CEO confidence ticks down slightly; hiring difficulties persist

About half of CEOs report some problems attracting qualified workers.
About half of CEOs report some problems attracting qualified workers.

The nation’s CEOs are preparing for a recession. The good news is that they still expect it will be a short one. 

The Conference Board Measure of CEO Confidence, in collaboration with The Business Council, declined slightly to 42 in the second quarter of 2023, down from 43 in the first quarter of the year.  The Measure is still below a reading of 50, which suggests CEOs remain largely pessimistic about what’s ahead in the economy.  (On the consumer front, the  Conference Board Consumer Confidence Index fell to 101.3 in April, down from 104.0 in March.)

Similar to last quarter, 93% of CEOs report they are preparing for a U.S. recession during the next 12–18 months. Most (87%) believe the recession will be brief and shallow, with limited global spillovers. (The survey was  fielded from April 10 through 24.)

“Even as dramatic bank failures stoked fears of systemic breakdown, CEOs remain nearly unanimous in expecting a short and shallow U.S. recession ahead, with just 6% preparing for a deeper downturn with major global spillovers,” said Roger W. Ferguson, Jr., vice chairman of The Business Council and Trustee of The Conference Board. “At the same time, CEO confidence remains appreciably higher than the depths seen last year.”

The executives’ expectations about the short-term economic outlook pulled back in the second quarter, with 56% expecting conditions to worsen, up from 48% in the first quarter.  Fifteen-percent said they expected economic conditions to improve. 

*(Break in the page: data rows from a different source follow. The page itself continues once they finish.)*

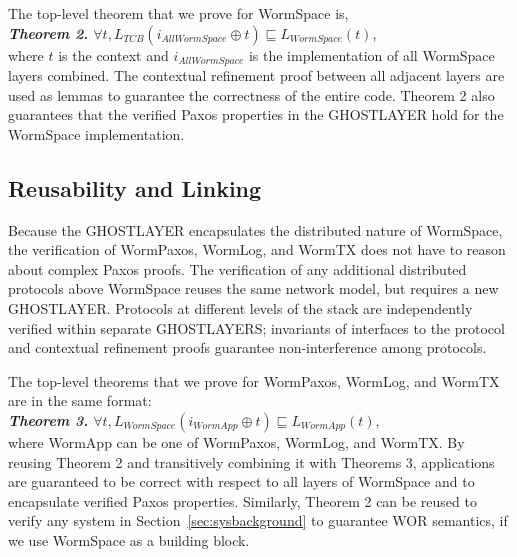 	The top-level theorem that we prove for WormSpace is, \\
\textit{\textbf{Theorem 2.} $\forall t, L_{TCB} (i_{AllWormSpace} \oplus t) \sqsubseteq L_{WormSpace} (t)$}, \\
where $t$ is the context and $i_{AllWormSpace}$ is the implementation of all WormSpace layers combined. The contextual refinement proof between all adjacent layers are used as lemmas to guarantee the correctness of the entire code. Theorem 2 also guarantees that the verified Paxos properties in the GHOSTLAYER hold for the WormSpace implementation.



\subsection{Reusability and Linking}
\label{subsec:proof_effort}

Because the GHOSTLAYER encapsulates the distributed nature of WormSpace, the verification of WormPaxos, WormLog, and WormTX does not have to reason about complex Paxos proofs. %
The verification of any additional distributed protocols above WormSpace reuses the same network model, but requires a new GHOSTLAYER. Protocols at different levels of the stack are independently verified within separate GHOSTLAYERS; invariants of interfaces to the protocol and contextual refinement proofs guarantee non-interference among protocols. 

The top-level theorems that we prove for WormPaxos, WormLog, and WormTX are in the same format:\\
\textit{\textbf{Theorem 3.} $\forall t, L_{WormSpace} (i_{WormApp} \oplus t) \sqsubseteq L_{WormApp} (t)$},\\
where WormApp can be one of WormPaxos, WormLog, and WormTX.
By reusing Theorem 2 and transitively combining it with Theorems 3, applications are guaranteed to be correct with respect to all layers of WormSpace and to encapsulate verified Paxos properties. Similarly, Theorem 2 can be reused to verify any system in Section~\ref{sec:sysbackground} to guarantee WOR semantics, if we use WormSpace as a building block. 


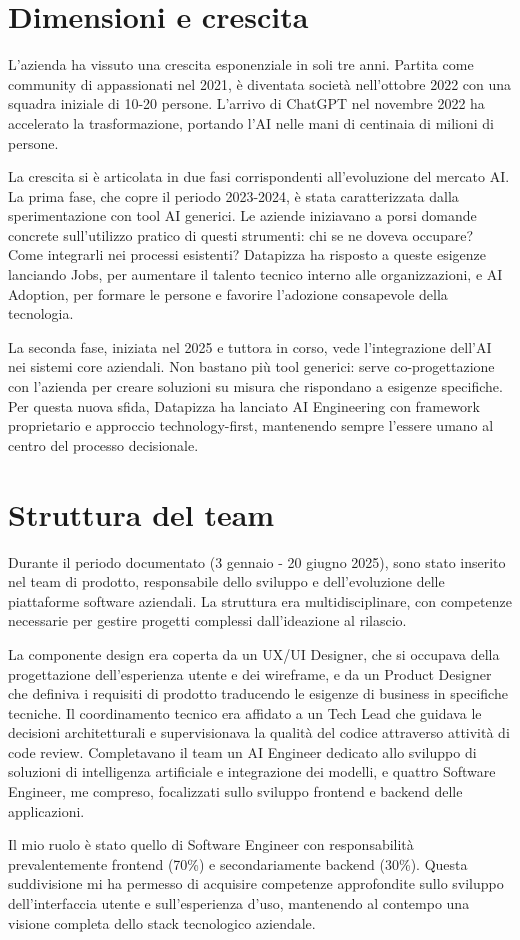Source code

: \section{Dimensioni e crescita}
L'azienda ha vissuto una crescita esponenziale in soli tre anni. Partita 
come community di appassionati nel 2021, è diventata società nell'ottobre 
2022 con una squadra iniziale di 10-20 persone. L'arrivo di ChatGPT nel 
novembre 2022 ha accelerato la trasformazione, portando l'AI nelle mani 
di centinaia di milioni di persone.

\medskip 
La crescita si è articolata in due fasi corrispondenti all'evoluzione del 
mercato AI. La prima fase, che copre il periodo 2023-2024, è stata 
caratterizzata dalla sperimentazione con tool AI generici. Le aziende 
iniziavano a porsi domande concrete sull'utilizzo pratico di questi 
strumenti: chi se ne doveva occupare? Come integrarli nei processi 
esistenti? Datapizza ha risposto a queste esigenze lanciando Jobs, per 
aumentare il talento tecnico interno alle organizzazioni, e AI Adoption, 
per formare le persone e favorire l'adozione consapevole della tecnologia.

\medskip 
La seconda fase, iniziata nel 2025 e tuttora in corso, vede 
l'integrazione dell'AI nei sistemi core aziendali. Non bastano più tool 
generici: serve co-progettazione con l'azienda per creare soluzioni su 
misura che rispondano a esigenze specifiche. Per questa nuova sfida, 
Datapizza ha lanciato AI Engineering con framework proprietario e 
approccio technology-first, mantenendo sempre l'essere umano al centro 
del processo decisionale.

\section{Struttura del team}
Durante il periodo documentato (3 gennaio - 20 giugno 2025), sono stato 
inserito nel team di prodotto, responsabile dello sviluppo e dell'evoluzione 
delle piattaforme software aziendali. La struttura era multidisciplinare, 
con competenze necessarie per gestire progetti complessi dall'ideazione 
al rilascio.

\medskip 
La componente design era coperta da un UX/UI Designer, che si occupava 
della progettazione dell'esperienza utente e dei wireframe, e da un 
Product Designer che definiva i requisiti di prodotto traducendo le 
esigenze di business in specifiche tecniche. Il coordinamento tecnico era 
affidato a un Tech Lead che guidava le decisioni architetturali e 
supervisionava la qualità del codice attraverso attività di code review. 
Completavano il team un AI Engineer dedicato allo sviluppo di soluzioni 
di intelligenza artificiale e integrazione dei modelli, e quattro Software 
Engineer, me compreso, focalizzati sullo sviluppo frontend e backend delle 
applicazioni.

\medskip 
Il mio ruolo è stato quello di Software Engineer con responsabilità 
prevalentemente frontend (70\%) e secondariamente backend (30\%). Questa 
suddivisione mi ha permesso di acquisire competenze approfondite sullo 
sviluppo dell'interfaccia utente e sull'esperienza d'uso, mantenendo al 
contempo una visione completa dello stack tecnologico aziendale.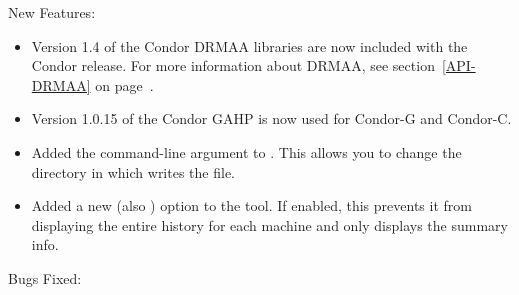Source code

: \noindent New Features:

\begin{itemize}

\item Version 1.4 of the Condor DRMAA libraries are now included 
  with the Condor release.
  For more information about DRMAA, see section~\ref{API-DRMAA} on
  page~\pageref{API-DRMAA}.

\item Version 1.0.15 of the Condor GAHP is now used for Condor-G and
  Condor-C. 

\item Added the  command-line argument to
.  This allows you to change the directory in which
 writes the  file.

\item Added a new  (also ) option to the
 tool.  If enabled, this prevents it from
displaying the entire history for each machine and only displays the
summary info.

\end{itemize}

\noindent Bugs Fixed:

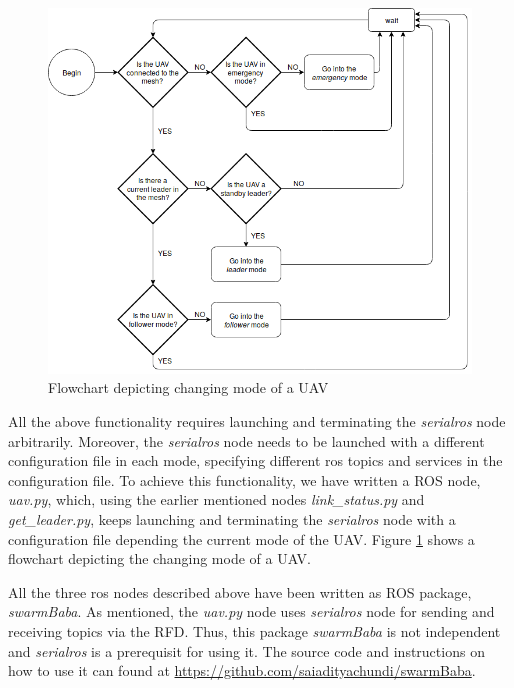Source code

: \begin{figure}[h]
	\centering
	\includegraphics[scale=0.6]{Pictures/modeFlowChart.png}
	\caption{Flowchart depicting changing mode of a UAV}
	\label{fig: modeFlowChart}
\end{figure}

All the above functionality requires launching and terminating the \textit{serialros} node arbitrarily. Moreover, the \textit{serialros} node needs to be launched with a different configuration file in each mode, specifying different ros topics and services in the configuration file. To achieve this functionality, we have written a ROS node, \textit{uav.py}, which, using the earlier mentioned nodes \textit{link\_status.py} and \textit{get\_leader.py}, keeps launching and terminating the \textit{serialros} node with a configuration file depending the current mode of the UAV. Figure \ref{fig: modeFlowChart} shows a flowchart depicting the changing mode of a UAV.

All the three ros nodes described above have been written as ROS package, \textit{swarmBaba}. As mentioned, the \textit{uav.py} node uses \textit{serialros} node for sending and receiving topics via the RFD. Thus, this package \textit{swarmBaba} is not independent and \textit{serialros} is a prerequisit for using it. The source code and instructions on how to use it can found at \url{https://github.com/saiadityachundi/swarmBaba}.

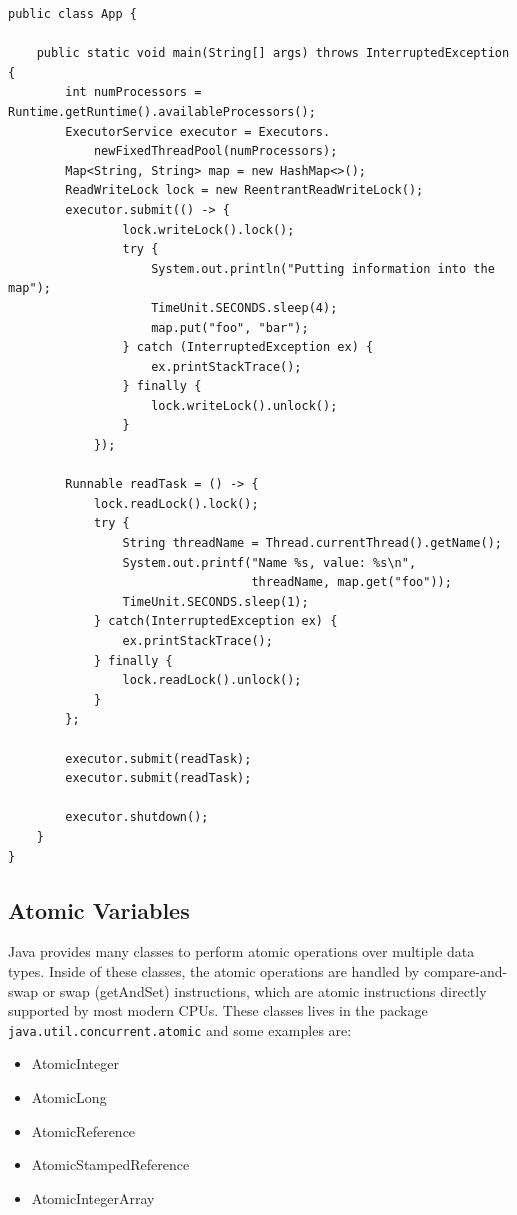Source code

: \documentclass{latex/classes/thesis}
\begin{document}
\begin{enumerate}
\begin{lstlisting}
public class App {

    public static void main(String[] args) throws InterruptedException {
        int numProcessors = Runtime.getRuntime().availableProcessors();
        ExecutorService executor = Executors.
            newFixedThreadPool(numProcessors);
        Map<String, String> map = new HashMap<>();
        ReadWriteLock lock = new ReentrantReadWriteLock();
        executor.submit(() -> {
                lock.writeLock().lock();
                try {
                    System.out.println("Putting information into the map");
                    TimeUnit.SECONDS.sleep(4);
                    map.put("foo", "bar");
                } catch (InterruptedException ex) {
                    ex.printStackTrace();
                } finally {
                    lock.writeLock().unlock();
                }
            });

        Runnable readTask = () -> {
            lock.readLock().lock();
            try {
                String threadName = Thread.currentThread().getName();
                System.out.printf("Name %s, value: %s\n",
                                  threadName, map.get("foo"));
                TimeUnit.SECONDS.sleep(1);
            } catch(InterruptedException ex) {
                ex.printStackTrace();
            } finally {
                lock.readLock().unlock();
            }
        };

        executor.submit(readTask);
        executor.submit(readTask);

        executor.shutdown();
    }
}
\end{lstlisting}
\end{enumerate}

\subsection{Atomic Variables}
\label{sec:orga962e1b}

Java provides many classes to perform atomic operations over multiple data
types. Inside of these classes, the atomic operations are handled by
compare-and-swap or swap (getAndSet) instructions, which are atomic
instructions directly supported by most modern CPUs. These classes lives in
the package \texttt{java.util.concurrent.atomic} and some examples are:

\begin{itemize}
\item AtomicInteger
\item AtomicLong
\item AtomicReference
\item AtomicStampedReference
\item AtomicIntegerArray
\end{itemize}
\end{document}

A majority (62%) of firms are examining their banking relationships in light of the current U..S and EU banking sector turmoil as well as focusing on risk and adequacy of liquidity, according to the report. Thirty-three percent (33%) are examining the liquidity adequacy of customers and 30% are doing the same of suppliers. Twenty-eight percent (28%) are increasing their own company liquidity.

Highlights from the survey regarding employment, recruiting, wages and capital spending are below.

  • Employment: 33% of CEOs expect to expand their workforce over the next 12 months, down from 37% in the first quarter. And, while 20% expect a net reduction in their workforce, 46% expect little change.
  • Hiring Qualified People: 52% of CEOs report some problems attracting qualified workers, somewhat improved compared to 57% in the previous quarter.  Even so, 20% report difficulties that cut across the organization, rather than concentrated in a few key areas — up from 17% last quarter. Finally, 9% report no problem hiring, up from 7% in Q1.
  • Wages: 75% of CEOs expect to increase wages by 3% or more over the next year, down slightly from 81% in the fourth quarter of 2022.
  • Capital Spending: 27% of CEOs expect their capital budgets to increase over the next year, down from 30% last quarter.

The Conference Board is the member-driven think tank that delivers trusted insights for what’s ahead. The Business Council is a forum for the CEOs of the world’s largest multinational corporations across all industry sectors.